(Stored data):

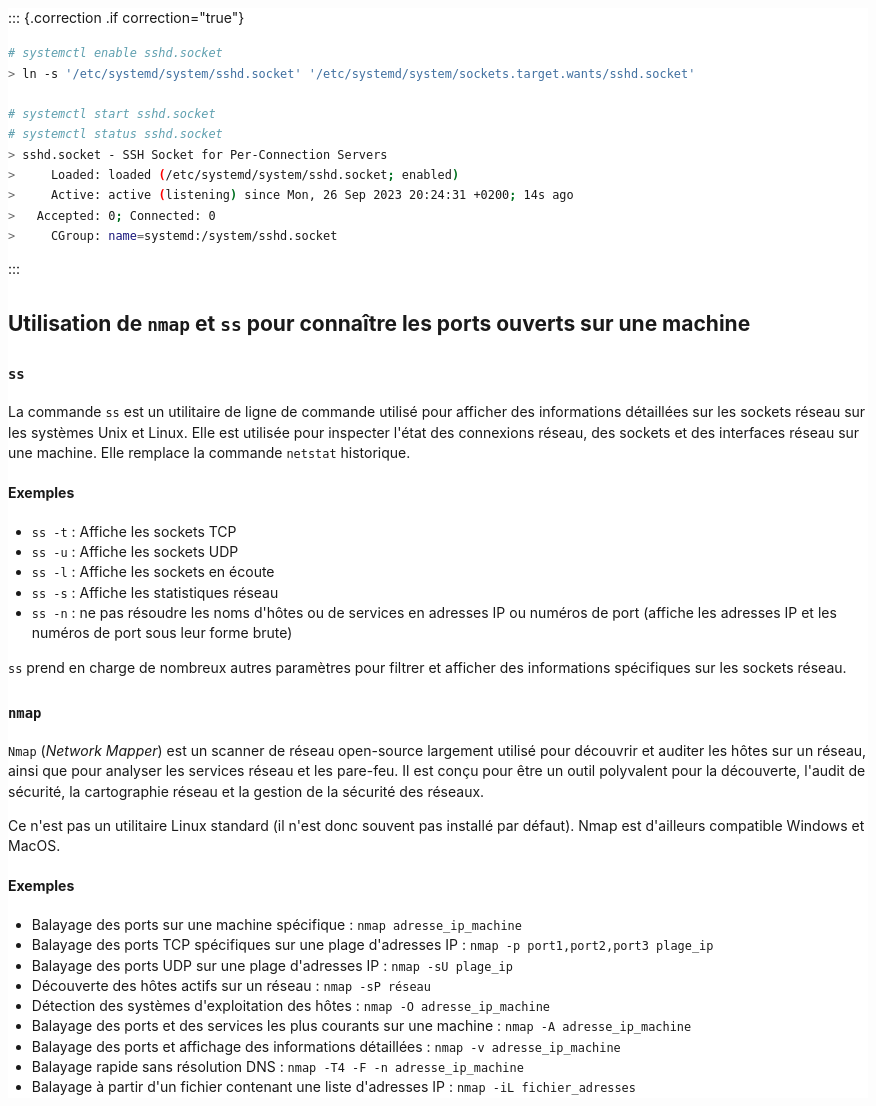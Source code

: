 ::: {.correction .if correction="true"}
```sh
# systemctl enable sshd.socket
> ln -s '/etc/systemd/system/sshd.socket' '/etc/systemd/system/sockets.target.wants/sshd.socket'

# systemctl start sshd.socket
# systemctl status sshd.socket
> sshd.socket - SSH Socket for Per-Connection Servers
> 	  Loaded: loaded (/etc/systemd/system/sshd.socket; enabled)
> 	  Active: active (listening) since Mon, 26 Sep 2023 20:24:31 +0200; 14s ago
> 	Accepted: 0; Connected: 0
> 	  CGroup: name=systemd:/system/sshd.socket
```
:::

## Utilisation de `nmap` et `ss` pour connaître les ports ouverts sur une machine

### `ss`

La commande `ss` est un utilitaire de ligne de commande utilisé pour afficher des informations détaillées sur les sockets réseau sur les systèmes Unix et Linux. Elle est utilisée pour inspecter l'état des connexions réseau, des sockets et des interfaces réseau sur une machine. Elle remplace la commande `netstat` historique.

#### Exemples

- `ss -t` : Affiche les sockets TCP
- `ss -u` : Affiche les sockets UDP
- `ss -l` : Affiche les sockets en écoute
- `ss -s` : Affiche les statistiques réseau
- `ss -n` : ne pas résoudre les noms d'hôtes ou de services en adresses IP ou numéros de port (affiche les adresses IP et les numéros de port sous leur forme brute)

`ss` prend en charge de nombreux autres paramètres pour filtrer et afficher des informations spécifiques sur les sockets réseau.

### `nmap`

`Nmap` (_Network Mapper_) est un scanner de réseau open-source largement utilisé pour découvrir et auditer les hôtes sur un réseau, ainsi que pour analyser les services réseau et les pare-feu. Il est conçu pour être un outil polyvalent pour la découverte, l'audit de sécurité, la cartographie réseau et la gestion de la sécurité des réseaux.

Ce n'est pas un utilitaire Linux standard (il n'est donc souvent pas installé par défaut). Nmap est d'ailleurs compatible Windows et MacOS.

#### Exemples

- Balayage des ports sur une machine spécifique : `nmap adresse_ip_machine`
- Balayage des ports TCP spécifiques sur une plage d'adresses IP : `nmap -p port1,port2,port3 plage_ip`
- Balayage des ports UDP sur une plage d'adresses IP : `nmap -sU plage_ip`
- Découverte des hôtes actifs sur un réseau : `nmap -sP réseau`
- Détection des systèmes d'exploitation des hôtes : `nmap -O adresse_ip_machine`
- Balayage des ports et des services les plus courants sur une machine : `nmap -A adresse_ip_machine`
- Balayage des ports et affichage des informations détaillées : `nmap -v adresse_ip_machine`
- Balayage rapide sans résolution DNS : `nmap -T4 -F -n adresse_ip_machine`
- Balayage à partir d'un fichier contenant une liste d'adresses IP : `nmap -iL fichier_adresses`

(Exercise aim): Scan the entries above and return each line that holds "systemd".

(Solution to this problem):
> ln -s '/etc/systemd/system/sshd.socket' '/etc/systemd/system/sockets.target.wants/sshd.socket'
> 	  Loaded: loaded (/etc/systemd/system/sshd.socket; enabled)
> 	  CGroup: name=systemd:/system/sshd.socket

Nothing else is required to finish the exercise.